▸ **Your goal**
Among the entries below, find every line that has "чтобы" and pull it out.
Start of Records shown
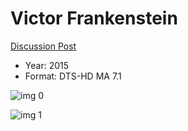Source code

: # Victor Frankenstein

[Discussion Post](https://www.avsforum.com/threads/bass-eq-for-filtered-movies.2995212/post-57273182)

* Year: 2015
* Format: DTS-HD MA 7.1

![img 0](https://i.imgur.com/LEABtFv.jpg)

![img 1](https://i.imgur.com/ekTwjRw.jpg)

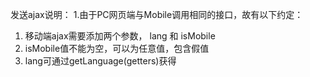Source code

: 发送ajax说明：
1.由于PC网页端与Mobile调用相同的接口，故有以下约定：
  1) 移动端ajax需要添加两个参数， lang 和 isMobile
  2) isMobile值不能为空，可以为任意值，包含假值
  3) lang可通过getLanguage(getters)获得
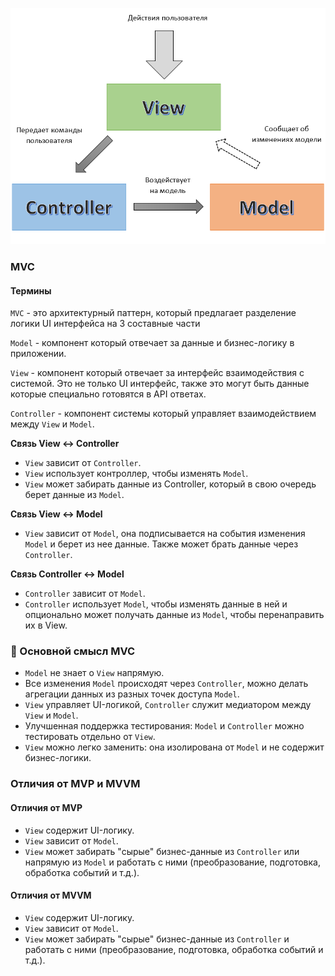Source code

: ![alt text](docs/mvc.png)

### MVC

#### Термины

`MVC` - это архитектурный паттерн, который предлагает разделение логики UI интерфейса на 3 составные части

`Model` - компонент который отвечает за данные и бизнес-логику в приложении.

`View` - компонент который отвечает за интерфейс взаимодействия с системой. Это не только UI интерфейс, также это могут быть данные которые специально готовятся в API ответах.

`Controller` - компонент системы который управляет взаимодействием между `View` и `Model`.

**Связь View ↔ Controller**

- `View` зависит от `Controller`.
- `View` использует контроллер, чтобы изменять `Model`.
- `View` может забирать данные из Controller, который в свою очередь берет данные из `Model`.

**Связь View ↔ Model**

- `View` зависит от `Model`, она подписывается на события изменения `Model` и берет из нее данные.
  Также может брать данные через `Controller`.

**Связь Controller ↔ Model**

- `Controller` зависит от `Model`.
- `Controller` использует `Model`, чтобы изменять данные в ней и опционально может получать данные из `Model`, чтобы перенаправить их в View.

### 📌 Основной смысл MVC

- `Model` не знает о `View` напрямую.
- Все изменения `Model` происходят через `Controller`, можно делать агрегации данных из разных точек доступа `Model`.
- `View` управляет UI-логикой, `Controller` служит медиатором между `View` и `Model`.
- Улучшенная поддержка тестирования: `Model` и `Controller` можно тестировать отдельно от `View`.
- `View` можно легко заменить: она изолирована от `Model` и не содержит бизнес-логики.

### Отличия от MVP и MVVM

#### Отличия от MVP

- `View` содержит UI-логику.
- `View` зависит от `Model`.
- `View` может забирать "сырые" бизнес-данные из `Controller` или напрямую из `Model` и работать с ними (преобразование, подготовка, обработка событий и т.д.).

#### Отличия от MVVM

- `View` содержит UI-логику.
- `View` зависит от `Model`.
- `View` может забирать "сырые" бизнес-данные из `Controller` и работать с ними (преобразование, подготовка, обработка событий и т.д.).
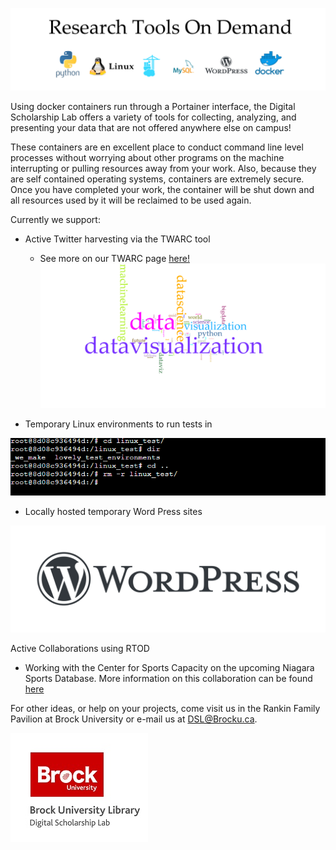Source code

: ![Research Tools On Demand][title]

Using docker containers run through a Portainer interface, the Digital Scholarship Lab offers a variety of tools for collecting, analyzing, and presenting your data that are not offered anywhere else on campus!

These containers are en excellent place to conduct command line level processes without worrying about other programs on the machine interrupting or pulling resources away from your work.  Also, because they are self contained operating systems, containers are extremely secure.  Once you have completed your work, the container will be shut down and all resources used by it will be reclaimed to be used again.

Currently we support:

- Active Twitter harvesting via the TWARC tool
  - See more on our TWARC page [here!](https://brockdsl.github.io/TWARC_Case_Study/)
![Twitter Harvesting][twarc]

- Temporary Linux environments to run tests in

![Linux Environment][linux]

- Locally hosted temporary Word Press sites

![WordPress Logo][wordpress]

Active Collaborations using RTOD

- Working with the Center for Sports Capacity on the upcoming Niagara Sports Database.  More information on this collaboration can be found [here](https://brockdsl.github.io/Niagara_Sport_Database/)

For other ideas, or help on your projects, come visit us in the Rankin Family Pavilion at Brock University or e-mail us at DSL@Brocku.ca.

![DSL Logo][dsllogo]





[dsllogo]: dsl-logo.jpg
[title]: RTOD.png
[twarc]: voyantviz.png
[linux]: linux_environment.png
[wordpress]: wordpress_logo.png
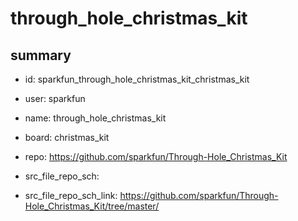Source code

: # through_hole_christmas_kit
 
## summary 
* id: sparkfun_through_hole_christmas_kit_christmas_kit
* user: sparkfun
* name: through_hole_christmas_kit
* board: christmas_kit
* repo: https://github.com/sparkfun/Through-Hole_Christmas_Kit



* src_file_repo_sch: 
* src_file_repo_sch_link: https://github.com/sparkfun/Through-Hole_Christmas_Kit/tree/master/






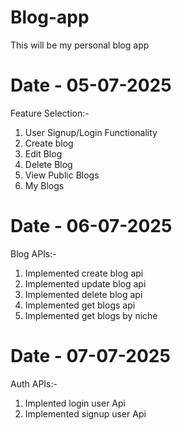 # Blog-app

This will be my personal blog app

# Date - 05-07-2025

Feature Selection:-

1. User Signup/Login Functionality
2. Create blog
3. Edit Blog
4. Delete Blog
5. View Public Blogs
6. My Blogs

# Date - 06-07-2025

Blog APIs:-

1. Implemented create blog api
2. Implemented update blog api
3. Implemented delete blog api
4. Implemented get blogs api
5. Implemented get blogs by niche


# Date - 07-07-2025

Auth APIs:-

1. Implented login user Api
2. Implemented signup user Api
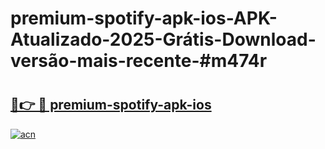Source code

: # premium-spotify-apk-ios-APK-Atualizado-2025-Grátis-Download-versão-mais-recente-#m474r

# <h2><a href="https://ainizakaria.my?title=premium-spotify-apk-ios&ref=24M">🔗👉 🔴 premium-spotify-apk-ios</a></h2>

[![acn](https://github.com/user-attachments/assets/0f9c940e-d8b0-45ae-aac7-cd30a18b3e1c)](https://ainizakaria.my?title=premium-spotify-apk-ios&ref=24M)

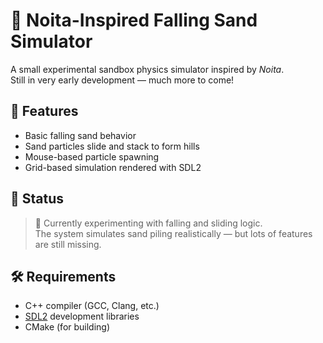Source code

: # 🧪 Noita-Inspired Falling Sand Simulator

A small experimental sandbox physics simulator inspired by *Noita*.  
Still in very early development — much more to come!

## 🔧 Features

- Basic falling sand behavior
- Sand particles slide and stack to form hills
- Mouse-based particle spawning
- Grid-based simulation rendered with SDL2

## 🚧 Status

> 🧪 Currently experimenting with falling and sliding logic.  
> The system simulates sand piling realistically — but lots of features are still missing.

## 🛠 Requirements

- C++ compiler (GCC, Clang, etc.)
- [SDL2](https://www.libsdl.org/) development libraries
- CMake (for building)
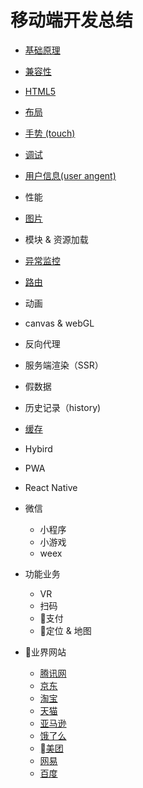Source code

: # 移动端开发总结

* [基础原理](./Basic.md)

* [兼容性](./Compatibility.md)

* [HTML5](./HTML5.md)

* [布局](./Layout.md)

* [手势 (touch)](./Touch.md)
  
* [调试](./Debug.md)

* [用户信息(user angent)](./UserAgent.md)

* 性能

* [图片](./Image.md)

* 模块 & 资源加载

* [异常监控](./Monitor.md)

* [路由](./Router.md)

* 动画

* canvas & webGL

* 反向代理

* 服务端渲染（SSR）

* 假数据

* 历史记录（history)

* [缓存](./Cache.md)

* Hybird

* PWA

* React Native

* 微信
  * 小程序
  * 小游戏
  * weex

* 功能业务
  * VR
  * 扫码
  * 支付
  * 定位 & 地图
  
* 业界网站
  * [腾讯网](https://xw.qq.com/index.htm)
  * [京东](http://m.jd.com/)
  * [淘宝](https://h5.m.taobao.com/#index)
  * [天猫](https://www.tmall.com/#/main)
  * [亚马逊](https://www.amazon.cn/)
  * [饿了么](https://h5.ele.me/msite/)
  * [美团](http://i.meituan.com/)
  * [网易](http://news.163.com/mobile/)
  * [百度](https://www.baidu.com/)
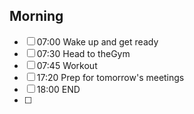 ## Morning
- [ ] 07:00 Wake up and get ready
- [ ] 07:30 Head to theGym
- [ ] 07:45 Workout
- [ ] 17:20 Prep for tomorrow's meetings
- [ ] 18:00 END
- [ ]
End of Records shown
Start of Records shown
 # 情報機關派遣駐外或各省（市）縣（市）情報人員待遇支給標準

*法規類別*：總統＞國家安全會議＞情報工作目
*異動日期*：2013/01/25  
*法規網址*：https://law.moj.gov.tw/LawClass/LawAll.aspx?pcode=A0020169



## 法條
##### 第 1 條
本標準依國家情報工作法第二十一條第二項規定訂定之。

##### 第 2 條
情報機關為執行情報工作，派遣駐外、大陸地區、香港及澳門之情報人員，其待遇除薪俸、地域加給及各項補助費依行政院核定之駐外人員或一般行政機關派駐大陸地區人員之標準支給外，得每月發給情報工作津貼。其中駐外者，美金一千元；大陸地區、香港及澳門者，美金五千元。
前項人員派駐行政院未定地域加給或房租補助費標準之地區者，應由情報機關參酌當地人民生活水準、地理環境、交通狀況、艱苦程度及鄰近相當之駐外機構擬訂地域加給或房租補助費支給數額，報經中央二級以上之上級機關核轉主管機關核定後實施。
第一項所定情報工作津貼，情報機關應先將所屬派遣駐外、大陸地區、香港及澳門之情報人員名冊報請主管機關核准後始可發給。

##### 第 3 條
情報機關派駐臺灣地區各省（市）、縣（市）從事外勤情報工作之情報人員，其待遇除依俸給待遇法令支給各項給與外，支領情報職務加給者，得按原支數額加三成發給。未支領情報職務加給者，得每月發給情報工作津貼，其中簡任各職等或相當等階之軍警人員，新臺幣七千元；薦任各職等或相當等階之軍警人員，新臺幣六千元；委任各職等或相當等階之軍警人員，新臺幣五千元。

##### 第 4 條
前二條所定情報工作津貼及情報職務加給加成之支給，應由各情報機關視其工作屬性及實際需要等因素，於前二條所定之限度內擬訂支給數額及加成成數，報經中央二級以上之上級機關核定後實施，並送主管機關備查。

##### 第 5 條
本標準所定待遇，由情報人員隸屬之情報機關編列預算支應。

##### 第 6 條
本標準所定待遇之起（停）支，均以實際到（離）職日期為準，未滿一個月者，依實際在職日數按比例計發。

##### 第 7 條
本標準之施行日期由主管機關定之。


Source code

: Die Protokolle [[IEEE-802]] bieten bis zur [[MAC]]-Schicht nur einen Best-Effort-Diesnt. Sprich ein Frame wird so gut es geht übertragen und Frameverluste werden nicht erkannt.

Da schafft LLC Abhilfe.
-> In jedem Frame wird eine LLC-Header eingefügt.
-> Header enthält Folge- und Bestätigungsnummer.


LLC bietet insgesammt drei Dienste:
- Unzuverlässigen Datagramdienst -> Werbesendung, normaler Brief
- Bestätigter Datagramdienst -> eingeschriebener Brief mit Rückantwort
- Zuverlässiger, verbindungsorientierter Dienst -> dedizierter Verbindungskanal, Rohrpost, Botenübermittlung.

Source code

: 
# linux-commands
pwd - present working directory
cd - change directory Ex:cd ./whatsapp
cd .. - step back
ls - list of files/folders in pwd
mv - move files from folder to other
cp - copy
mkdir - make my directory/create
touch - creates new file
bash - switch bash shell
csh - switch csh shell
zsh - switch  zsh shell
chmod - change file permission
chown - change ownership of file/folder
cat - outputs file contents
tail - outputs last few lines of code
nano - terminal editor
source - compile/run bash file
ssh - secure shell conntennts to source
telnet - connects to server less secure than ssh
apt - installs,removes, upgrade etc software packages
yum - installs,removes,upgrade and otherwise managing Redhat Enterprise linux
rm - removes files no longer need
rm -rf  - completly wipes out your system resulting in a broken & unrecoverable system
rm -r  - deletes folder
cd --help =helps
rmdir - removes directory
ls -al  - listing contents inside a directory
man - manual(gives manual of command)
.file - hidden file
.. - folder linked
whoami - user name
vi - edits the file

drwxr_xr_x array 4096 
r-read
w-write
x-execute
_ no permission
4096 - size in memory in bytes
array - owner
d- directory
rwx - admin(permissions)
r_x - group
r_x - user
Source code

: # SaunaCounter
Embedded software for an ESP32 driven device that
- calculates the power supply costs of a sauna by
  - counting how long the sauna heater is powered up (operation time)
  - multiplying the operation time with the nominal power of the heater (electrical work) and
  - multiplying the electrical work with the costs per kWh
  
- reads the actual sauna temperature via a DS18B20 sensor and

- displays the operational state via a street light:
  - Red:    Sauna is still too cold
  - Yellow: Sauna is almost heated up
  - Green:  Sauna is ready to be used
End of Records shown
Start of Records shown
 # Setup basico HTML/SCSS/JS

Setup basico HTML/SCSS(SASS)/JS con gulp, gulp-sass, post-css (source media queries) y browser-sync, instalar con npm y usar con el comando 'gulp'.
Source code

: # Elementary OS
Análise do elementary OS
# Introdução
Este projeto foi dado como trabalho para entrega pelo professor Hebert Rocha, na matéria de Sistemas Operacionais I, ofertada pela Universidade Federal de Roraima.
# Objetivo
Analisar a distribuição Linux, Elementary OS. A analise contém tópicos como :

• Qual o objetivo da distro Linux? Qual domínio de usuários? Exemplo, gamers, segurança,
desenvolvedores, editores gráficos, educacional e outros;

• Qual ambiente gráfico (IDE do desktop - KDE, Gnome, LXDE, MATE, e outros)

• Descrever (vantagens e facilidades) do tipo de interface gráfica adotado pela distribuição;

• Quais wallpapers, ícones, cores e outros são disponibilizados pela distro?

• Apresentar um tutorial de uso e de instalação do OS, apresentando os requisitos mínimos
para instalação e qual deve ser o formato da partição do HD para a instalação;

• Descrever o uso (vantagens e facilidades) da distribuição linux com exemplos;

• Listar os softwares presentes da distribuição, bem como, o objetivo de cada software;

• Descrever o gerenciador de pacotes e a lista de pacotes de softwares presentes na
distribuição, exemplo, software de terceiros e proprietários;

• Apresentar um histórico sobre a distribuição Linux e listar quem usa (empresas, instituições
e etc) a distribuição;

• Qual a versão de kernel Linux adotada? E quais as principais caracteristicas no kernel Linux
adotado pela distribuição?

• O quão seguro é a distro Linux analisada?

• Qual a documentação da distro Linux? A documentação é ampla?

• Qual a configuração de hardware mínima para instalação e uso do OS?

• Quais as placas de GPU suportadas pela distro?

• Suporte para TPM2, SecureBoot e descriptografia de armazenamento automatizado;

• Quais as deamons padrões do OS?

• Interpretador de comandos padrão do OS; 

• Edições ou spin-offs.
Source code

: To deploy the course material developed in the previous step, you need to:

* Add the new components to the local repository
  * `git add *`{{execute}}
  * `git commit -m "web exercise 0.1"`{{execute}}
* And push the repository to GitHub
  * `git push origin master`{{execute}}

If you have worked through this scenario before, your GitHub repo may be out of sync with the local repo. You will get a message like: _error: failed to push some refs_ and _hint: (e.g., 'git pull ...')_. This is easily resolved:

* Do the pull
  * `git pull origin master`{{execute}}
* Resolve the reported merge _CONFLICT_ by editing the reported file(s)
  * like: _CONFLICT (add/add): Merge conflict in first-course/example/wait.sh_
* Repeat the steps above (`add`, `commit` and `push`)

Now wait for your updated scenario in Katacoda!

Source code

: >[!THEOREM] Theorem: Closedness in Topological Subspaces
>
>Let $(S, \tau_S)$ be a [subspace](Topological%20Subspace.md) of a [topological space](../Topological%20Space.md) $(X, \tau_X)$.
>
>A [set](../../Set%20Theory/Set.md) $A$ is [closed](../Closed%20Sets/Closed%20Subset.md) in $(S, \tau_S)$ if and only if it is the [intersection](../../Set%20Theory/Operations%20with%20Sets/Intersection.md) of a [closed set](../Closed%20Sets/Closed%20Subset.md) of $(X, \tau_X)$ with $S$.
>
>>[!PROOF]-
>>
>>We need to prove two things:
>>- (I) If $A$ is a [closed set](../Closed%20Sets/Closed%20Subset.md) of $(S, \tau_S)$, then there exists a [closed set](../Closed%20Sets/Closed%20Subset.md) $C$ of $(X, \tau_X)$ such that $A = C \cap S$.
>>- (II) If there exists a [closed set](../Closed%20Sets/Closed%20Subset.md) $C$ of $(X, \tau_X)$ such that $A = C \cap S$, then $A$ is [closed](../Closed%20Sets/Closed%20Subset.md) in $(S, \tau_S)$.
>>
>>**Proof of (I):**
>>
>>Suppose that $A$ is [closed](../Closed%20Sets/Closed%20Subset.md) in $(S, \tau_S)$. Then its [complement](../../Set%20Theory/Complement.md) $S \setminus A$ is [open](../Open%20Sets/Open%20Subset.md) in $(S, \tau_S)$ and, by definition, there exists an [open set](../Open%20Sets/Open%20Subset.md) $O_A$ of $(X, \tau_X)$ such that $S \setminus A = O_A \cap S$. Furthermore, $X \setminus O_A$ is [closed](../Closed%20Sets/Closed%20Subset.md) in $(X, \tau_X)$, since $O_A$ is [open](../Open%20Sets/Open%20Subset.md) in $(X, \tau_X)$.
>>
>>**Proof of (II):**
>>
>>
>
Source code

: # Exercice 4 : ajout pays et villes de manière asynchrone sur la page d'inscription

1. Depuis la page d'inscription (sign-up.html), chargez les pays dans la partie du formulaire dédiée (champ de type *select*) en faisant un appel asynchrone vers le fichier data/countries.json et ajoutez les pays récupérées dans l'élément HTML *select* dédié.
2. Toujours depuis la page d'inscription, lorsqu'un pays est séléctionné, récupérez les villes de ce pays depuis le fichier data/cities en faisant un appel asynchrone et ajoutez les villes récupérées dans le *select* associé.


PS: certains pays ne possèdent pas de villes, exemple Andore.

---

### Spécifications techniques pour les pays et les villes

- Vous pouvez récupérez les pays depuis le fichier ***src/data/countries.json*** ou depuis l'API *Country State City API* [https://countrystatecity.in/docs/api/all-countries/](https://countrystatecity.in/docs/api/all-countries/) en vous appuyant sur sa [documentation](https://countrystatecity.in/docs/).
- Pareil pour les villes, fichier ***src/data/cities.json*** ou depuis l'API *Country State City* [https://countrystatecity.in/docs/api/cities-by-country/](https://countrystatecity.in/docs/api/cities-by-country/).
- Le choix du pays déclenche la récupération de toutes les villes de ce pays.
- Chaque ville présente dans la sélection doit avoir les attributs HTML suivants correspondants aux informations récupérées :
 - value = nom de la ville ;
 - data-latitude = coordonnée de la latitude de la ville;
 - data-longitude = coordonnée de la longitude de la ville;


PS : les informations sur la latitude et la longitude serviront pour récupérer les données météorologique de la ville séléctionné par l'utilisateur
End of Records shown
▸ **Reply to the exercise**
- `View` использует контроллер, чтобы изменять `Model`.
- `Controller` использует `Model`, чтобы изменять данные в ней и опционально может получать данные из `Model`, чтобы перенаправить их в View.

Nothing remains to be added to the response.